▶ _Data for this exercise_:
■ ■ ■ ■ ■ ■ ■

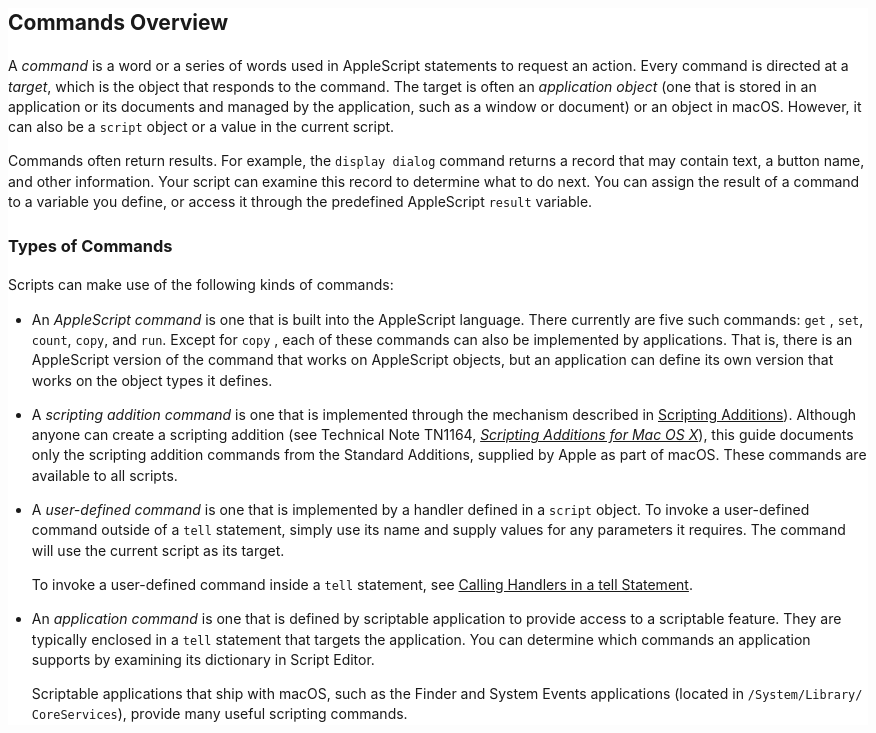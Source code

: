 <a id="//apple_ref/doc/uid/TP40000983-CH218-SW8"></a>

## Commands Overview

A *command* is a word or a series of words used in AppleScript statements to request an action. Every command is directed at a *target*, which is the object that responds to the command. The target is often an *application object*<a id="//apple_ref/doc/uid/TP40000983-CH218-DontLinkElementID_309"></a> (one that is stored in an application or its documents and managed by the application, such as a window or document) or an object in macOS. However, it can also be a `script` object or a value in the current script.

Commands often return results. For example, the `display dialog` command returns a record that may contain text, a button name, and other information. Your script can examine this record to determine what to do next. You can assign the result of a command to a variable you define, or access it through the predefined AppleScript `result` variable.

<a id="//apple_ref/doc/uid/TP40000983-CH218-SW26"></a>

### Types of Commands

Scripts can make use of the following kinds of commands:

* <a id="//apple_ref/doc/uid/TP40000983-CH218-DontLinkElementID_310"></a><a id="//apple_ref/doc/uid/TP40000983-CH218-DontLinkElementID_311"></a>An *AppleScript command* is one that is built into the AppleScript language. There currently are five such commands: `get` , `set`, `count`, `copy`, and `run`. Except for `copy` , each of these commands can also be implemented by applications. That is, there is an AppleScript version of the command that works on AppleScript objects, but an application can define its own version that works on the object types it defines.
* <a id="//apple_ref/doc/uid/TP40000983-CH218-DontLinkElementID_312"></a><a id="//apple_ref/doc/uid/TP40000983-CH218-DontLinkElementID_313"></a>A *scripting addition command* is one that is implemented through the mechanism described in [Scripting Additions](#//apple_ref/doc/uid/TP40000983-CH218-SW3)). Although anyone can create a scripting addition (see Technical Note TN1164, *[Scripting Additions for Mac OS X](https://developer.apple.com/library/archive/../../../technotes/tn1164/_index.html#//apple_ref/doc/uid/DTS10003003)*), this guide documents only the scripting addition commands from the Standard Additions, supplied by Apple as part of macOS. These commands are available to all scripts.
* <a id="//apple_ref/doc/uid/TP40000983-CH218-DontLinkElementID_314"></a><a id="//apple_ref/doc/uid/TP40000983-CH218-DontLinkElementID_315"></a>A *user-defined command* is one that is implemented by a handler defined in a `script` object. To invoke a user-defined command outside of a `tell` statement, simply use its name and supply values for any parameters it requires. The command will use the current script as its target.

  To invoke a user-defined command inside a `tell` statement, see [Calling Handlers in a tell Statement](https://developer.apple.com/library/archive/applescript-language-guide/conceptual/ASLR_about_handlers.md#//apple_ref/doc/uid/TP40000983-CH206-SW1).
* <a id="//apple_ref/doc/uid/TP40000983-CH218-DontLinkElementID_316"></a><a id="//apple_ref/doc/uid/TP40000983-CH218-DontLinkElementID_317"></a>An *application command* is one that is defined by scriptable application to provide access to a scriptable feature. They are typically enclosed in a `tell` statement that targets the application. You can determine which commands an application supports by examining its dictionary in Script Editor.

  Scriptable applications that ship with macOS, such as the Finder and System Events applications (located in `/System/Library/CoreServices`), provide many useful scripting commands.
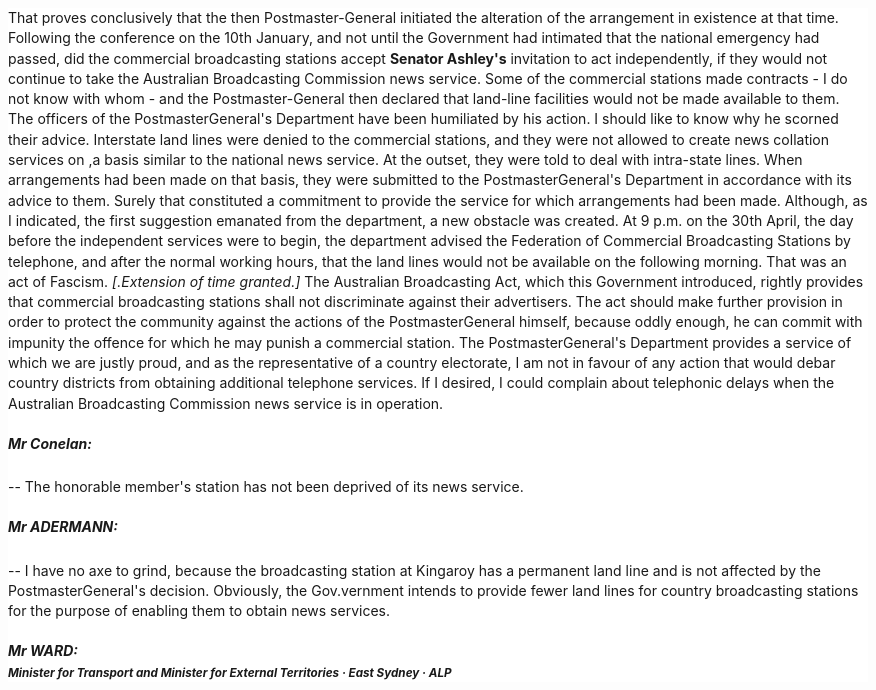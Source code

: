 That proves conclusively that the then Postmaster-General initiated the alteration of the arrangement  in  existence at that time. Following the conference on the 10th January, and not until the Government had intimated that the national emergency had passed, did the commercial broadcasting stations accept  **Senator Ashley's**  invitation to act independently, if they would not continue to take the Australian Broadcasting Commission news service. Some of the commercial stations made contracts - I do not know with whom - and the Postmaster-General then declared that land-line facilities would not be made available to them. The officers of the PostmasterGeneral's Department have been humiliated by his action. I should like to know why he scorned their advice. Interstate land lines were denied to the commercial stations, and they were not allowed to create news collation services on ,a basis similar to the national news service. At the outset, they were told to deal with intra-state lines. When arrangements had been made on that basis, they were submitted to the PostmasterGeneral's Department in accordance with its advice to them. Surely that constituted a commitment to provide the service for which arrangements had been made. Although, as I indicated, the first suggestion emanated from the department, a new obstacle was created. At 9 p.m. on the 30th April, the day before the independent services were to begin, the department advised the Federation of Commercial Broadcasting Stations by telephone, and after the normal working hours, that the land lines would not be available on the following morning. That was an act of Fascism.  *[.Extension of time granted.]*  The Australian Broadcasting Act, which this Government introduced, rightly provides that commercial broadcasting stations shall not discriminate against their advertisers. The act should make further provision in order to protect the community against the actions of the PostmasterGeneral himself, because oddly enough, he can commit with impunity the offence for which he may punish a commercial station. The PostmasterGeneral's Department provides a service of which we are justly proud, and as the representative of a country electorate, I am not in favour of any action that would debar country districts from obtaining additional telephone services. If I desired, I could complain about telephonic delays when the Australian Broadcasting Commission news service is in operation. 

##### Mr Conelan:

-- The honorable member's station has not been deprived of its news service. 

##### Mr ADERMANN:

-- I have no axe to grind, because the broadcasting station at Kingaroy has a permanent land line and is not affected by the PostmasterGeneral's decision. Obviously, the Gov.vernment intends to provide fewer land lines for country broadcasting stations for the purpose of enabling them to obtain news services. 

##### Mr WARD:<br><small class="text-muted">Minister for Transport and Minister for External Territories &middot; East Sydney &middot; ALP</small>
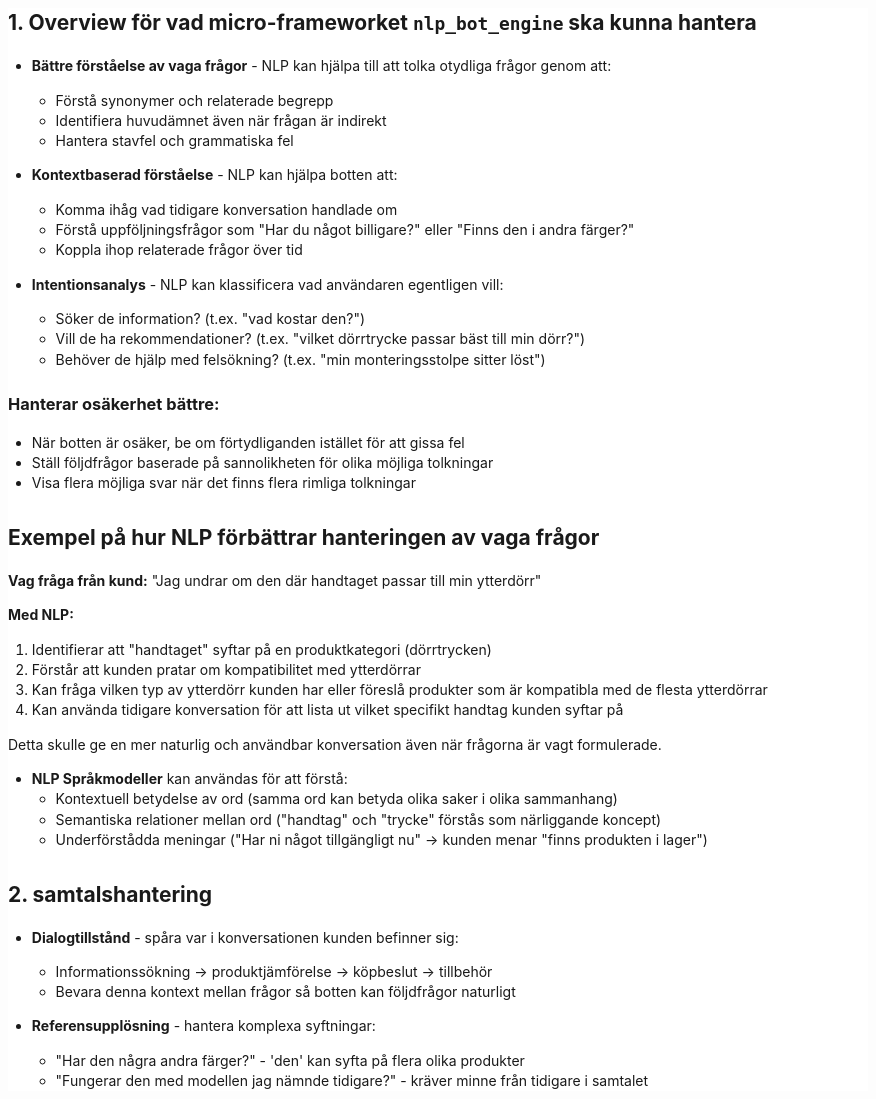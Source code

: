 ## 1. Overview för vad micro-frameworket `nlp_bot_engine` ska kunna hantera

* **Bättre förståelse av vaga frågor** - NLP kan hjälpa till att tolka otydliga frågor genom att:
  * Förstå synonymer och relaterade begrepp
  * Identifiera huvudämnet även när frågan är indirekt
  * Hantera stavfel och grammatiska fel

* **Kontextbaserad förståelse** - NLP kan hjälpa botten att:
  * Komma ihåg vad tidigare konversation handlade om
  * Förstå uppföljningsfrågor som "Har du något billigare?" eller "Finns den i andra färger?"
  * Koppla ihop relaterade frågor över tid

* **Intentionsanalys** - NLP kan klassificera vad användaren egentligen vill:
  * Söker de information? (t.ex. "vad kostar den?")
  * Vill de ha rekommendationer? (t.ex. "vilket dörrtrycke passar bäst till min dörr?")
  * Behöver de hjälp med felsökning? (t.ex. "min monteringsstolpe sitter löst")


### **Hanterar osäkerhet bättre**:
   * När botten är osäker, be om förtydliganden istället för att gissa fel
   * Ställ följdfrågor baserade på sannolikheten för olika möjliga tolkningar
   * Visa flera möjliga svar när det finns flera rimliga tolkningar

## Exempel på hur NLP förbättrar hanteringen av vaga frågor

**Vag fråga från kund:** "Jag undrar om den där handtaget passar till min ytterdörr"


**Med NLP:**
1. Identifierar att "handtaget" syftar på en produktkategori (dörrtrycken)
2. Förstår att kunden pratar om kompatibilitet med ytterdörrar
3. Kan fråga vilken typ av ytterdörr kunden har eller föreslå produkter som är kompatibla med de flesta ytterdörrar
4. Kan använda tidigare konversation för att lista ut vilket specifikt handtag kunden syftar på

Detta skulle ge en mer naturlig och användbar konversation även när frågorna är vagt formulerade.



* **NLP Språkmodeller** kan användas för att förstå:
  * Kontextuell betydelse av ord (samma ord kan betyda olika saker i olika sammanhang)
  * Semantiska relationer mellan ord ("handtag" och "trycke" förstås som närliggande koncept)
  * Underförstådda meningar ("Har ni något tillgängligt nu" → kunden menar "finns produkten i lager")



## 2. samtalshantering 

* **Dialogtillstånd** - spåra var i konversationen kunden befinner sig:
  * Informationssökning → produktjämförelse → köpbeslut → tillbehör
  * Bevara denna kontext mellan frågor så botten kan följdfrågor naturligt

* **Referensupplösning** - hantera komplexa syftningar:
  * "Har den några andra färger?" - 'den' kan syfta på flera olika produkter
  * "Fungerar den med modellen jag nämnde tidigare?" - kräver minne från tidigare i samtalet
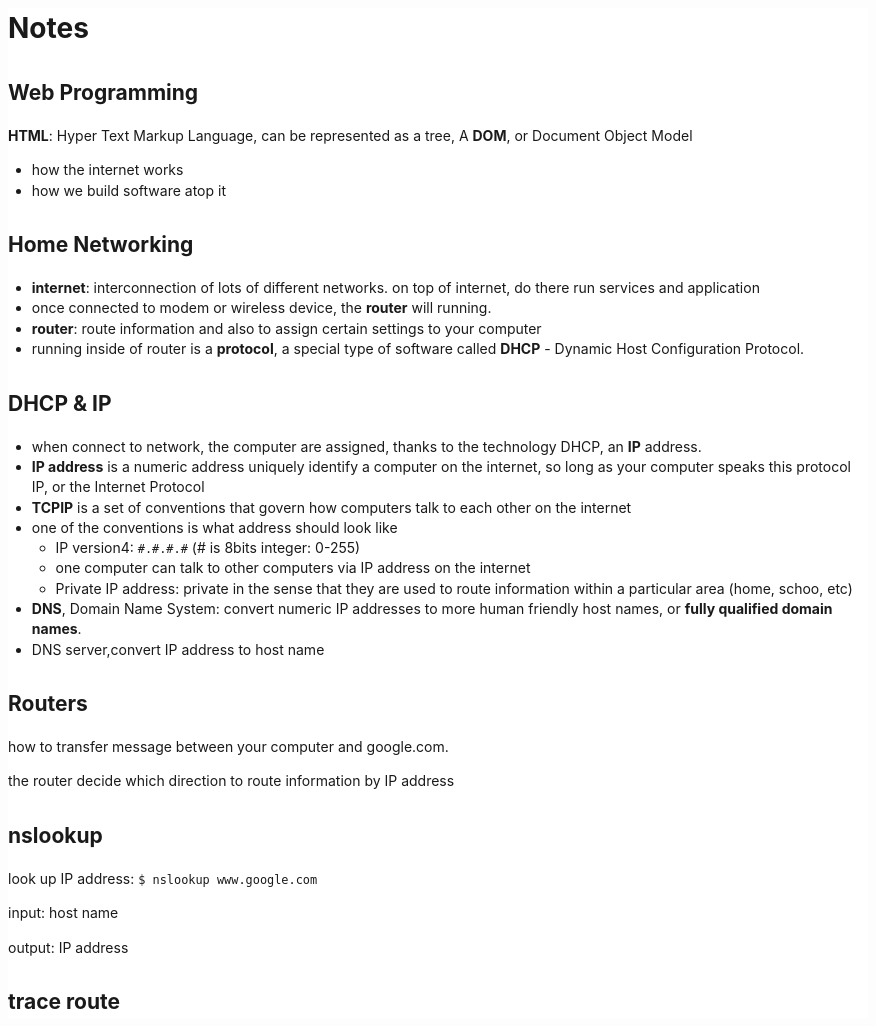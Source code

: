 # Notes

## Web Programming

**HTML**: Hyper Text Markup Language, can be represented as a tree, A **DOM**, or Document Object Model

- how the internet works
- how we build software atop it

## Home Networking

- **internet**: interconnection of lots of different networks. on top of internet, do there run services and application
- once connected to modem or wireless device, the **router** will running.
- **router**: route information and also to assign certain settings to your computer
- running inside of router is a **protocol**, a special type of software called **DHCP** - Dynamic Host Configuration Protocol.

## DHCP & IP

- when connect to network, the computer are assigned, thanks to the technology DHCP, an **IP** address.
- **IP address** is a numeric address uniquely identify a computer on the internet, so long as your computer speaks this protocol IP, or the Internet Protocol
- **TCPIP** is a set of conventions that govern how computers talk to each other on the internet
- one of the conventions is what address should look like
  - IP version4: `#.#.#.#` (# is 8bits integer: 0-255)
  - one computer can talk to other computers via IP address on the internet
  - Private IP address: private in the sense that they are used to route information within a particular area (home, schoo, etc)
- **DNS**, Domain Name System: convert numeric IP addresses to more human friendly host names, or **fully qualified domain names**.
- DNS server,convert IP address to host name

## Routers

how to transfer message between your computer and google.com.

the router decide which direction to route information by IP address

## nslookup

look up IP address: `$ nslookup www.google.com`

input: host name

output: IP address

## trace route
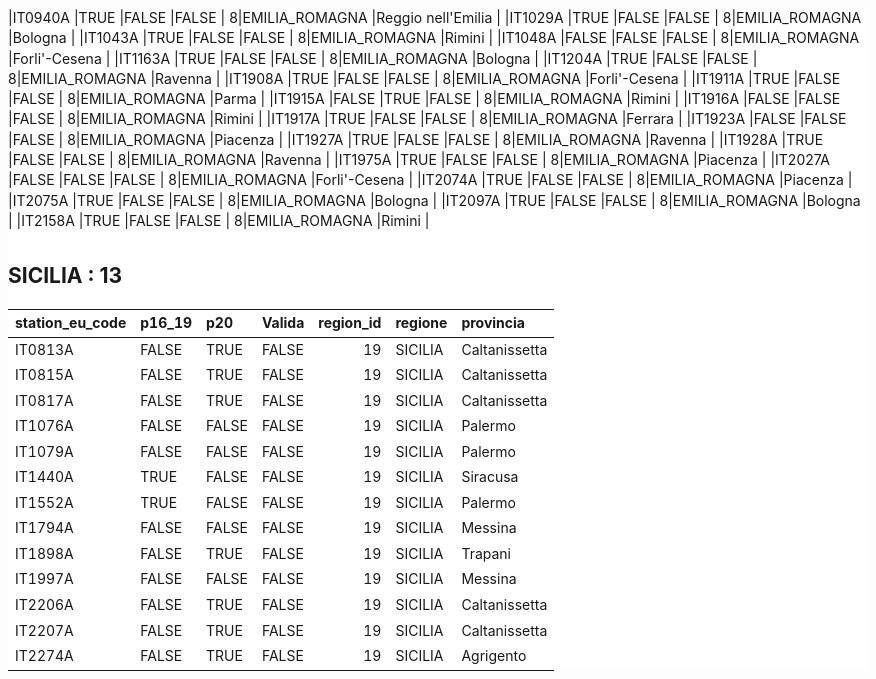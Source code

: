 |IT0940A         |TRUE   |FALSE |FALSE  |         8|EMILIA_ROMAGNA |Reggio nell'Emilia |
|IT1029A         |TRUE   |FALSE |FALSE  |         8|EMILIA_ROMAGNA |Bologna            |
|IT1043A         |TRUE   |FALSE |FALSE  |         8|EMILIA_ROMAGNA |Rimini             |
|IT1048A         |FALSE  |FALSE |FALSE  |         8|EMILIA_ROMAGNA |Forli'-Cesena      |
|IT1163A         |TRUE   |FALSE |FALSE  |         8|EMILIA_ROMAGNA |Bologna            |
|IT1204A         |TRUE   |FALSE |FALSE  |         8|EMILIA_ROMAGNA |Ravenna            |
|IT1908A         |TRUE   |FALSE |FALSE  |         8|EMILIA_ROMAGNA |Forli'-Cesena      |
|IT1911A         |TRUE   |FALSE |FALSE  |         8|EMILIA_ROMAGNA |Parma              |
|IT1915A         |FALSE  |TRUE  |FALSE  |         8|EMILIA_ROMAGNA |Rimini             |
|IT1916A         |FALSE  |FALSE |FALSE  |         8|EMILIA_ROMAGNA |Rimini             |
|IT1917A         |TRUE   |FALSE |FALSE  |         8|EMILIA_ROMAGNA |Ferrara            |
|IT1923A         |FALSE  |FALSE |FALSE  |         8|EMILIA_ROMAGNA |Piacenza           |
|IT1927A         |TRUE   |FALSE |FALSE  |         8|EMILIA_ROMAGNA |Ravenna            |
|IT1928A         |TRUE   |FALSE |FALSE  |         8|EMILIA_ROMAGNA |Ravenna            |
|IT1975A         |TRUE   |FALSE |FALSE  |         8|EMILIA_ROMAGNA |Piacenza           |
|IT2027A         |FALSE  |FALSE |FALSE  |         8|EMILIA_ROMAGNA |Forli'-Cesena      |
|IT2074A         |TRUE   |FALSE |FALSE  |         8|EMILIA_ROMAGNA |Piacenza           |
|IT2075A         |TRUE   |FALSE |FALSE  |         8|EMILIA_ROMAGNA |Bologna            |
|IT2097A         |TRUE   |FALSE |FALSE  |         8|EMILIA_ROMAGNA |Bologna            |
|IT2158A         |TRUE   |FALSE |FALSE  |         8|EMILIA_ROMAGNA |Rimini             |


## SICILIA : 13


|station_eu_code |p16_19 |p20   |Valida | region_id|regione |provincia     |
|:---------------|:------|:-----|:------|---------:|:-------|:-------------|
|IT0813A         |FALSE  |TRUE  |FALSE  |        19|SICILIA |Caltanissetta |
|IT0815A         |FALSE  |TRUE  |FALSE  |        19|SICILIA |Caltanissetta |
|IT0817A         |FALSE  |TRUE  |FALSE  |        19|SICILIA |Caltanissetta |
|IT1076A         |FALSE  |FALSE |FALSE  |        19|SICILIA |Palermo       |
|IT1079A         |FALSE  |FALSE |FALSE  |        19|SICILIA |Palermo       |
|IT1440A         |TRUE   |FALSE |FALSE  |        19|SICILIA |Siracusa      |
|IT1552A         |TRUE   |FALSE |FALSE  |        19|SICILIA |Palermo       |
|IT1794A         |FALSE  |FALSE |FALSE  |        19|SICILIA |Messina       |
|IT1898A         |FALSE  |TRUE  |FALSE  |        19|SICILIA |Trapani       |
|IT1997A         |FALSE  |FALSE |FALSE  |        19|SICILIA |Messina       |
|IT2206A         |FALSE  |TRUE  |FALSE  |        19|SICILIA |Caltanissetta |
|IT2207A         |FALSE  |TRUE  |FALSE  |        19|SICILIA |Caltanissetta |
|IT2274A         |FALSE  |TRUE  |FALSE  |        19|SICILIA |Agrigento     |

■ ■ ■ ■ ■ ■ ■

▶ _Work instructions_: For this listing, copy out every line that includes the word "tidigare".

▶ _Answer box_:
  * Komma ihåg vad tidigare konversation handlade om
4. Kan använda tidigare konversation för att lista ut vilket specifikt handtag kunden syftar på
  * "Fungerar den med modellen jag nämnde tidigare?" - kräver minne från tidigare i samtalet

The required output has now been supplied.